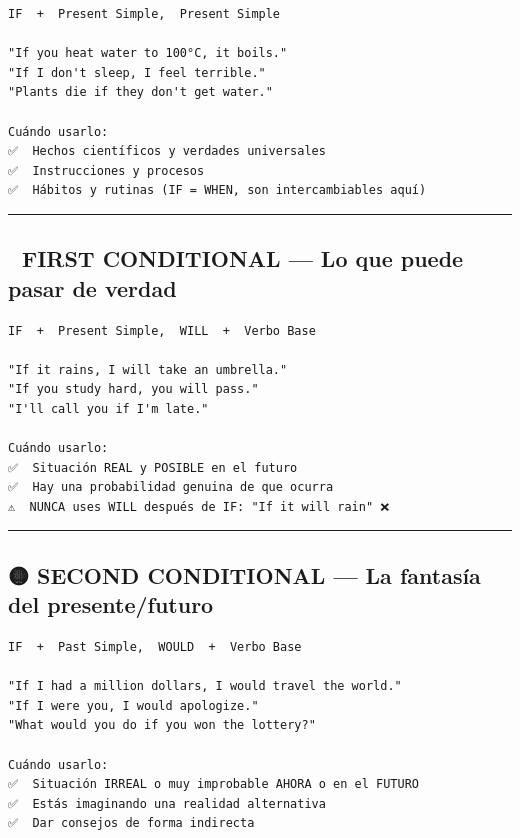 \documentclass[
  spanish,
  letterpaper,
]{scrbook}
\begin{document}
\begin{verbatim}
IF  +  Present Simple,  Present Simple

"If you heat water to 100°C, it boils."
"If I don't sleep, I feel terrible."
"Plants die if they don't get water."

Cuándo usarlo:
✅  Hechos científicos y verdades universales
✅  Instrucciones y procesos
✅  Hábitos y rutinas (IF = WHEN, son intercambiables aquí)
\end{verbatim}

\begin{center}\rule{0.5\linewidth}{0.5pt}\end{center}

\subsection{🔵 FIRST CONDITIONAL --- Lo que puede pasar de
verdad}\label{first-conditional-lo-que-puede-pasar-de-verdad}

\begin{verbatim}
IF  +  Present Simple,  WILL  +  Verbo Base

"If it rains, I will take an umbrella."
"If you study hard, you will pass."
"I'll call you if I'm late."

Cuándo usarlo:
✅  Situación REAL y POSIBLE en el futuro
✅  Hay una probabilidad genuina de que ocurra
⚠️  NUNCA uses WILL después de IF: "If it will rain" ❌
\end{verbatim}

\begin{center}\rule{0.5\linewidth}{0.5pt}\end{center}

\subsection{🟡 SECOND CONDITIONAL --- La fantasía del
presente/futuro}\label{second-conditional-la-fantasuxeda-del-presentefuturo}

\begin{verbatim}
IF  +  Past Simple,  WOULD  +  Verbo Base

"If I had a million dollars, I would travel the world."
"If I were you, I would apologize."
"What would you do if you won the lottery?"

Cuándo usarlo:
✅  Situación IRREAL o muy improbable AHORA o en el FUTURO
✅  Estás imaginando una realidad alternativa
✅  Dar consejos de forma indirecta
\end{verbatim}
\end{document}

**Description of the task**.
Every line from the one holding "y verdades universales" through the final line of the listing must be echoed exactly; leave out all other lines.

**Response to the task**.
✅  Hechos científicos y verdades universales
✅  Instrucciones y procesos
✅  Hábitos y rutinas (IF = WHEN, son intercambiables aquí)
\end{verbatim}

\begin{center}\rule{0.5\linewidth}{0.5pt}\end{center}

\subsection{🔵 FIRST CONDITIONAL --- Lo que puede pasar de
verdad}\label{first-conditional-lo-que-puede-pasar-de-verdad}

\begin{verbatim}
IF  +  Present Simple,  WILL  +  Verbo Base

"If it rains, I will take an umbrella."
"If you study hard, you will pass."
"I'll call you if I'm late."

Cuándo usarlo:
✅  Situación REAL y POSIBLE en el futuro
✅  Hay una probabilidad genuina de que ocurra
⚠️  NUNCA uses WILL después de IF: "If it will rain" ❌
\end{verbatim}

\begin{center}\rule{0.5\linewidth}{0.5pt}\end{center}

\subsection{🟡 SECOND CONDITIONAL --- La fantasía del
presente/futuro}\label{second-conditional-la-fantasuxeda-del-presentefuturo}

\begin{verbatim}
IF  +  Past Simple,  WOULD  +  Verbo Base

"If I had a million dollars, I would travel the world."
"If I were you, I would apologize."
"What would you do if you won the lottery?"

Cuándo usarlo:
✅  Situación IRREAL o muy improbable AHORA o en el FUTURO
✅  Estás imaginando una realidad alternativa
✅  Dar consejos de forma indirecta
\end{verbatim}
\end{document}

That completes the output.